Right. That's the key to this. If we're using the standard definition of sunrise and sunset, the Sun has to cross an extra 50' of altitude below the horizon. How long does that take? This is a small enough angle that we can use the instantaneous derivative, which happens to be quite simple:
dh/dT = 15ʹ × cos(Lat) × sin(Azm),
which means that the rate of change in altitude of the Sun is 15 minutes of arc per minute of time multiplied by the cosine of the latitude and the sine of the azimuth, and this is true at any altitude in the sky, too. And we can think about this geometrically in terms of the angle that the motion of the Sun makes with the horizon. At the equator on an equinox, the Sun rises vertically --it's motion is straight up from due East at the simple standard rate of the Sun. In the math here, cos(Lat) and sin(Azm) are both one for this scenario so the rate of change is just 15' per minute as expected. To cover 50' of altitude at 15' per minute takes 3m20s so the day will be longer than twelve hours by 6m40s. On other dates it's slightly longer, something like 7m14s on the solstices, so let's call it 7 minutes to first-order.
In other latitudes, the Sun rises at angle. The angle of its motion away from the vertical is approximately equal to the latitude, very nearly, when the Sun's declination is small. It may be helpful to re-write the rate of change in terms of the angle away from E/W, also known as the "amplitude". Then the rate of change of altitude in a minute of time is 15ʹ × cos(Lat) × cos(Amp). Consider a case where the observer is at a latitude of 45°N and the Sun is 10° from East as it rises. How long does it take to cover the extra 50' below the true horizon? Again, we can think about (and draw) the picture here. The Sun is rising on a slant. In fact, it is climbing at an angle of 45° relative to the vertical so it takes considerably longer to cross that 50' band below the horizon. The azimuth/amplitude makes little difference in this case (because cos10° is 0.985). The Sun will take about 41% longer (sqrt(2)-1) to cross the 50' band and if we do the math, the time is about 4m47s. And note that the rising angle is nearly the same on every date in that latitude. The length of daylight is longer than the "pure" true altitude length by 9.4 to 11.1 minutes --call it 10 minutes to first-order. The average day length is 12 hours 7 minutes at the equator, 12 hours 10 minutes at 45° latitude.
And finally we can consider the extreme case near (but just south of) the Arctic Circle. For some days out of the year, the Sun skims just below the horizon. But thanks to being elevated by 50' (SD+refraction), it's in the sky much longer than it should be.

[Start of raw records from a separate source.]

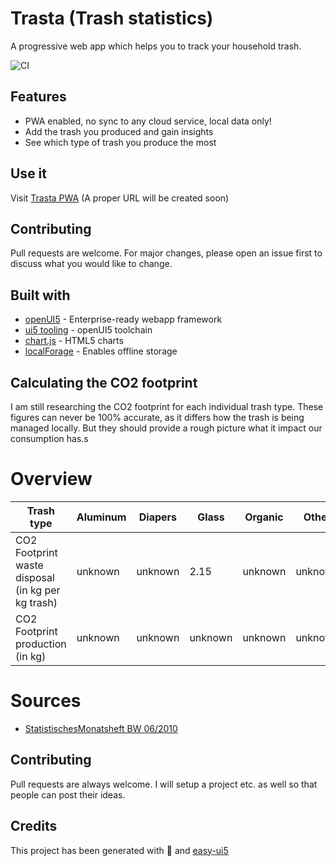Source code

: # Trasta (Trash statistics)
A progressive web app which helps you to track your household trash.

![CI](https://github.com/christianp86/Trasta/workflows/CI/badge.svg?branch=master)

## Features
* PWA enabled, no sync to any cloud service, local data only!
* Add the trash you produced and gain insights
* See which type of trash you produce the most

## Use it
Visit [Trasta PWA](https://d27835c8p6nb3n.cloudfront.net/) (A proper URL will be created soon)

## Contributing
Pull requests are welcome. For major changes, please open an issue first to discuss what you would like to change.

## Built with
* [openUI5](https://github.com/SAP/openui5) - Enterprise-ready webapp framework
* [ui5 tooling](https://github.com/SAP/ui5-tooling) - openUI5 toolchain
* [chart.js](https://github.com/chartjs/Chart.js) - HTML5 charts
* [localForage](https://github.com/localForage/localForage) - Enables offline storage

## Calculating the CO2 footprint
I am still researching the CO2 footprint for each individual trash type.
These figures can never be 100% accurate, as it differs how the trash is being managed locally.
But they should provide a rough picture what it impact our consumption has.s

# Overview
| Trash type                                          | Aluminum | Diapers | Glass   | Organic | Other   | Paper   | Plastic |
|-----------------------------------------------------|----------|---------|---------|---------|---------|---------|---------|
|  CO2 Footprint waste disposal (in kg per kg trash)  | unknown  | unknown | 2.15    | unknown | unknown | 1,42    | 2,89    |
|  CO2 Footprint production (in kg)                   | unknown  | unknown | unknown | unknown | unknown | unknown | unknown |

# Sources
* [StatistischesMonatsheft BW 06/2010](https://www.statistik-bw.de/Service/Veroeff/Monatshefte/PDF/Beitrag10_06_01.pdf)

## Contributing
Pull requests are always welcome. I will setup a project etc. as well so that people can post their ideas.

## Credits
This project has been generated with 💙 and [easy-ui5](https://github.com/SAP)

I can imagine some artwork for this, showing the Sun's daily motion as a circle skimming the horizon with its edge flattened and elevated by refraction, but I'll leave that for someone else to illustrate (if I can stop myself!).
Reminder: on top of these latitudinal effects, there's the elliptical orbit issue which we have already discussed. That would break the symmetry between N and S latitudes.